**The problem:** Line by line, copy the entries exactly, excluding the pictures.

**Dataset extract:**
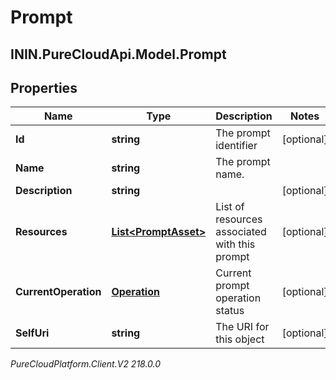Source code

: # Prompt

## ININ.PureCloudApi.Model.Prompt

## Properties

|Name | Type | Description | Notes|
|------------ | ------------- | ------------- | -------------|
| **Id** | **string** | The prompt identifier | [optional] |
| **Name** | **string** | The prompt name. | |
| **Description** | **string** |  | [optional] |
| **Resources** | [**List&lt;PromptAsset&gt;**](PromptAsset) | List of resources associated with this prompt | [optional] |
| **CurrentOperation** | [**Operation**](Operation) | Current prompt operation status | [optional] |
| **SelfUri** | **string** | The URI for this object | [optional] |



_PureCloudPlatform.Client.V2 218.0.0_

**Expected output:**
Source code

: # Prompt

## ININ.PureCloudApi.Model.Prompt

## Properties

|Name | Type | Description | Notes|
|------------ | ------------- | ------------- | -------------|
| **Id** | **string** | The prompt identifier | [optional] |
| **Name** | **string** | The prompt name. | |
| **Description** | **string** |  | [optional] |
| **Resources** | [**List&lt;PromptAsset&gt;**](PromptAsset) | List of resources associated with this prompt | [optional] |
| **CurrentOperation** | [**Operation**](Operation) | Current prompt operation status | [optional] |
| **SelfUri** | **string** | The URI for this object | [optional] |



_PureCloudPlatform.Client.V2 218.0.0_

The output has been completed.